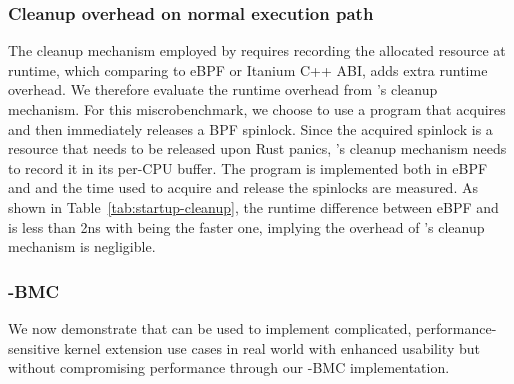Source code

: \subsubsection{Cleanup overhead on normal execution path}
The cleanup mechanism employed by \projname{} requires recording the allocated
    resource at runtime, which comparing to eBPF or Itanium C++ ABI, adds extra
    runtime overhead.
We therefore evaluate the runtime overhead from \projname{}'s cleanup
    mechanism.
For this miscrobenchmark, we choose to use a program that acquires and then
    immediately releases a BPF spinlock.
Since the acquired spinlock is a resource that needs to be released upon Rust
    panics, \projname{}'s cleanup mechanism needs to record it in its per-CPU
    buffer.
The program is implemented both in eBPF and \projname{} and the time used to
    acquire and release the spinlocks are measured.
As shown in Table~\ref{tab:startup-cleanup}, the runtime difference between
    eBPF and \projname{} is less than 2ns with \projname{} being the faster
    one, implying the overhead of \projname{}'s cleanup mechanism is
    negligible.

\subsubsection{\projname{}-BMC}
\label{eval:macro}
We now demonstrate that \projname{} can be used to implement complicated,
    performance-sensitive kernel extension use cases in real world with enhanced
    usability but without
    compromising performance through our \projname{}-BMC implementation.

%

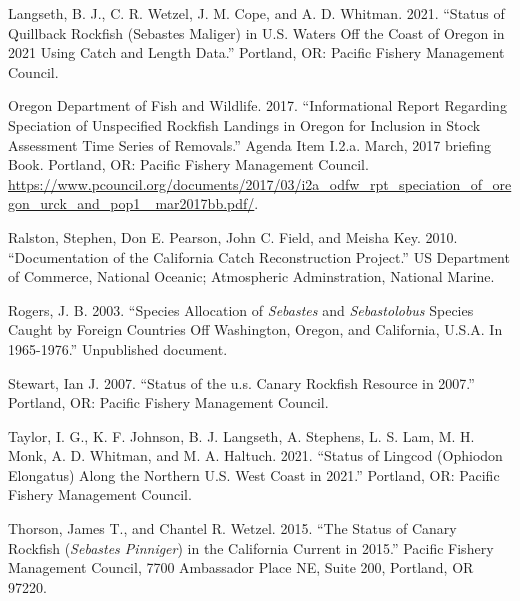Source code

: \documentclass[11pt,
  english,
  letterpaper,
]{article}
\newlength{\cslhangindent}
\newenvironment{CSLReferences}[2] %
 {%
  \setlength{\parindent}{0pt}
  \ifodd #1 \everypar{\setlength{\hangindent}{\cslhangindent}}\ignorespaces\fi
  \ifnum #2 > 0
  \setlength{\parskip}{#2\baselineskip}
  \fi
 }%
 {}
\begin{document}
\begin{CSLReferences}{1}{0}
\leavevmode{}%
Langseth, B. J., C. R. Wetzel, J. M. Cope, and A. D. Whitman. 2021. {``Status of Quillback Rockfish ({S}ebastes Maliger) in {U}.{S}. Waters Off the Coast of {O}regon in 2021 Using Catch and Length Data.''} Portland, OR: Pacific Fishery Management Council.

\leavevmode{}%
Oregon Department of Fish and Wildlife. 2017. {``Informational Report Regarding Speciation of Unspecified Rockfish Landings in Oregon for Inclusion in Stock Assessment Time Series of Removals.''} Agenda Item {I}.2.a. March, 2017 briefing Book. Portland, OR: Pacific Fishery Management Council. \href{https://www.pcouncil.org/documents/2017/03/i2a_odfw_rpt_speciation_of_oregon_urck_and_pop1_\%0Amar2017bb.pdf/}{https://www.pcouncil.org/documents/2017/03/i2a\_odfw\_rpt\_speciation\_of\_oregon\_urck\_and\_pop1\_ mar2017bb.pdf/}.

\leavevmode{}%
Ralston, Stephen, Don E. Pearson, John C. Field, and Meisha Key. 2010. {``Documentation of the {California} Catch Reconstruction Project.''} US Department of Commerce, National Oceanic; Atmospheric Adminstration, National Marine.

\leavevmode{}%
Rogers, J. B. 2003. {``Species Allocation of \emph{{Sebastes}} and \emph{Sebastolobus} Species Caught by Foreign Countries Off {Washington}, {Oregon}, and {California}, {U}.{S}.{A}. In 1965-1976.''} Unpublished document.

\leavevmode{}%
Stewart, Ian J. 2007. {``Status of the u.s. Canary Rockfish Resource in 2007.''} Portland, OR: Pacific Fishery Management Council.

\leavevmode{}%
Taylor, I. G., K. F. Johnson, B. J. Langseth, A. Stephens, L. S. Lam, M. H. Monk, A. D. Whitman, and M. A. Haltuch. 2021. {``Status of Lingcod ({O}phiodon Elongatus) Along the Northern {U}.{S}. West Coast in 2021.''} Portland, OR: Pacific Fishery Management Council.

\leavevmode{}%
Thorson, James T., and Chantel R. Wetzel. 2015. {``The Status of Canary Rockfish (\emph{{Sebastes} Pinniger}) in the {California} Current in 2015.''} Pacific Fishery Management Council, 7700 Ambassador Place NE, Suite 200, Portland, OR 97220.


\end{CSLReferences}
\end{document}
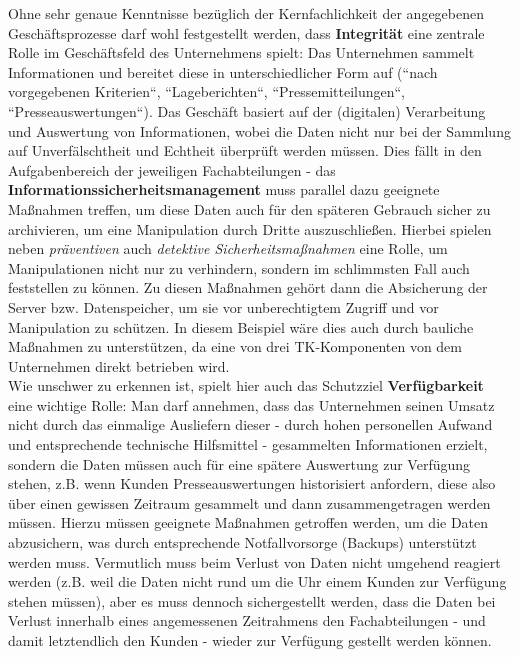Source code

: Ohne sehr genaue Kenntnisse bezüglich der Kernfachlichkeit der angegebenen Geschäftsprozesse darf wohl festgestellt werden, dass \textbf{Integrität} eine zentrale Rolle im Geschäftsfeld des Unternehmens spielt: Das Unternehmen sammelt Informationen und bereitet diese in unterschiedlicher Form auf (``nach vorgegebenen Kriterien``, ``Lageberichten``, ``Pressemitteilungen``, ``Presseauswertungen``).
Das Geschäft basiert auf der (digitalen) Verarbeitung und Auswertung von Informationen, wobei die Daten nicht nur bei der Sammlung auf Unverfälschtheit und Echtheit überprüft werden müssen.
Dies fällt in den Aufgabenbereich der jeweiligen Fachabteilungen - das \textbf{Informationssicherheitsmanagement} muss parallel dazu geeignete Maßnahmen treffen, um diese Daten auch für den späteren Gebrauch sicher zu archivieren, um eine Manipulation durch Dritte auszuschließen.
Hierbei spielen neben \textit{präventiven} auch \textit{detektive Sicherheitsmaßnahmen} eine Rolle, um Manipulationen nicht nur zu verhindern, sondern im schlimmsten Fall auch feststellen zu können.
Zu diesen Maßnahmen gehört dann die Absicherung der Server bzw. Datenspeicher, um sie vor unberechtigtem Zugriff und vor Manipulation zu schützen.
In diesem Beispiel wäre dies auch durch bauliche Maßnahmen zu unterstützen, da eine von drei TK-Komponenten von dem Unternehmen direkt betrieben wird.\\

Wie unschwer zu erkennen ist, spielt hier auch das Schutzziel \textbf{Verfügbarkeit} eine wichtige Rolle: Man darf annehmen, dass das Unternehmen seinen Umsatz nicht durch das einmalige Ausliefern dieser - durch hohen personellen Aufwand und entsprechende technische Hilfsmittel - gesammelten Informationen erzielt, sondern die Daten müssen auch für eine spätere Auswertung zur Verfügung stehen, z.B. wenn Kunden Presseauswertungen historisiert anfordern, diese also über einen gewissen Zeitraum gesammelt und dann zusammengetragen werden müssen.
Hierzu müssen geeignete Maßnahmen getroffen werden, um die Daten abzusichern, was durch entsprechende Notfallvorsorge (Backups) unterstützt werden muss.
Vermutlich muss beim Verlust von Daten nicht umgehend reagiert werden (z.B. weil die Daten nicht rund um die Uhr einem Kunden zur Verfügung stehen müssen), aber es muss dennoch sichergestellt werden, dass die Daten bei Verlust innerhalb eines angemessenen Zeitrahmens den Fachabteilungen - und damit letztendlich den Kunden - wieder zur Verfügung gestellt werden können.\\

Work required:
Lines containing the word "eBPF" are to be counted in the listing; state their number alone.

Response box:
3